** Exercise material **

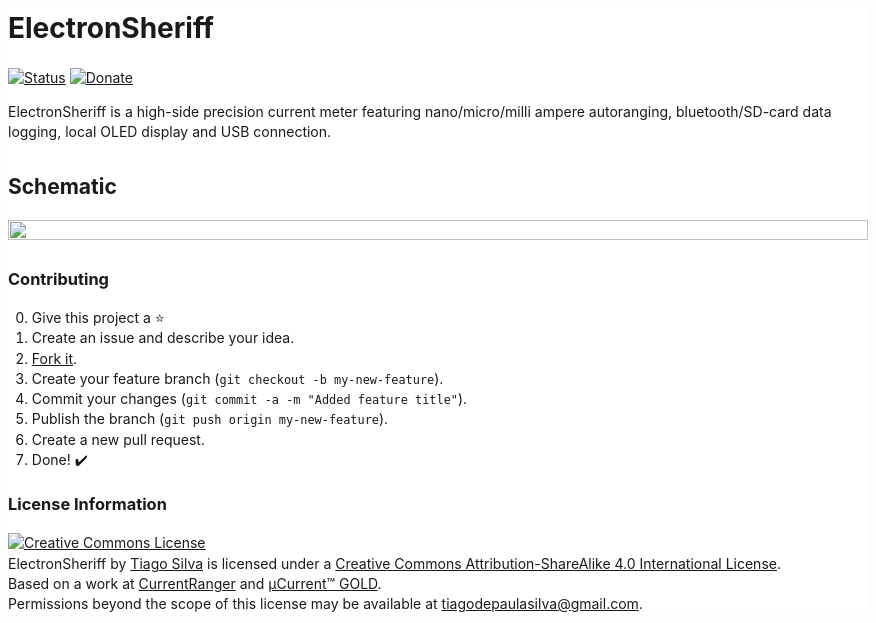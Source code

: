# ElectronSheriff

[![Status](https://img.shields.io/badge/status-WIP-red)](https://github.com/import-tiago/ElectronSheriff)  [![Donate](https://img.shields.io/badge/Donate-Buy%20Me%20a%20Coffee-yellow.svg)](https://www.buymeacoffee.com/TiagoPaulaSilva)

ElectronSheriff is a high-side precision current meter featuring nano/micro/milli ampere autoranging, bluetooth/SD-card data logging, local OLED display and USB connection.

## Schematic
<img src="https://github.com/import-tiago/ElectronSheriff/blob/master/Others/Schematic%20Preview.png" width="100%" height="100%">

### Contributing
0. Give this project a :star:
1. Create an issue and describe your idea.
2. [Fork it](https://github.com/import-tiago/ElectronSheriff/fork).
3. Create your feature branch (`git checkout -b my-new-feature`).
4. Commit your changes (`git commit -a -m "Added feature title"`).
5. Publish the branch (`git push origin my-new-feature`).
6. Create a new pull request.
7. Done! :heavy_check_mark:

### License Information
<a rel="license" href="http://creativecommons.org/licenses/by-sa/4.0/"><img alt="Creative Commons License" style="border-width:0" src="https://i.creativecommons.org/l/by-sa/4.0/88x31.png" /></a><br /><span xmlns:dct="http://purl.org/dc/terms/" property="dct:title">ElectronSheriff</span> by <a xmlns:cc="http://creativecommons.org/ns#" href="https://github.com/import-tiago" property="cc:attributionName" rel="cc:attributionURL">Tiago Silva</a> is licensed under a <a rel="license" href="http://creativecommons.org/licenses/by-sa/4.0/">Creative Commons Attribution-ShareAlike 4.0 International License</a>.<br />Based on a work at <a xmlns:dct="http://purl.org/dc/terms/" href="[CurrentRanger](https://lowpowerlab.com/guide/currentranger/)" rel="dct:source">[CurrentRanger](https://lowpowerlab.com/guide/currentranger/)</a> and <a xmlns:dct="http://purl.org/dc/terms/" href="[µCurrent™ GOLD](https://www.eevblog.com/projects/ucurrent/)" rel="dct:source">[µCurrent™ GOLD](https://www.eevblog.com/projects/ucurrent/)</a>.<br />Permissions beyond the scope of this license may be available at <a xmlns:cc="http://creativecommons.org/ns#" href="https://twitter.com/import_tiago" rel="cc:morePermissions">tiagodepaulasilva@gmail.com</a>.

** Work required **
Restate, without alteration, the lines of the material above that begin at the one containing "0. Give this" and run through its last line.

** Written solution **
0. Give this project a :star:
1. Create an issue and describe your idea.
2. [Fork it](https://github.com/import-tiago/ElectronSheriff/fork).
3. Create your feature branch (`git checkout -b my-new-feature`).
4. Commit your changes (`git commit -a -m "Added feature title"`).
5. Publish the branch (`git push origin my-new-feature`).
6. Create a new pull request.
7. Done! :heavy_check_mark:

### License Information
<a rel="license" href="http://creativecommons.org/licenses/by-sa/4.0/"><img alt="Creative Commons License" style="border-width:0" src="https://i.creativecommons.org/l/by-sa/4.0/88x31.png" /></a><br /><span xmlns:dct="http://purl.org/dc/terms/" property="dct:title">ElectronSheriff</span> by <a xmlns:cc="http://creativecommons.org/ns#" href="https://github.com/import-tiago" property="cc:attributionName" rel="cc:attributionURL">Tiago Silva</a> is licensed under a <a rel="license" href="http://creativecommons.org/licenses/by-sa/4.0/">Creative Commons Attribution-ShareAlike 4.0 International License</a>.<br />Based on a work at <a xmlns:dct="http://purl.org/dc/terms/" href="[CurrentRanger](https://lowpowerlab.com/guide/currentranger/)" rel="dct:source">[CurrentRanger](https://lowpowerlab.com/guide/currentranger/)</a> and <a xmlns:dct="http://purl.org/dc/terms/" href="[µCurrent™ GOLD](https://www.eevblog.com/projects/ucurrent/)" rel="dct:source">[µCurrent™ GOLD](https://www.eevblog.com/projects/ucurrent/)</a>.<br />Permissions beyond the scope of this license may be available at <a xmlns:cc="http://creativecommons.org/ns#" href="https://twitter.com/import_tiago" rel="cc:morePermissions">tiagodepaulasilva@gmail.com</a>.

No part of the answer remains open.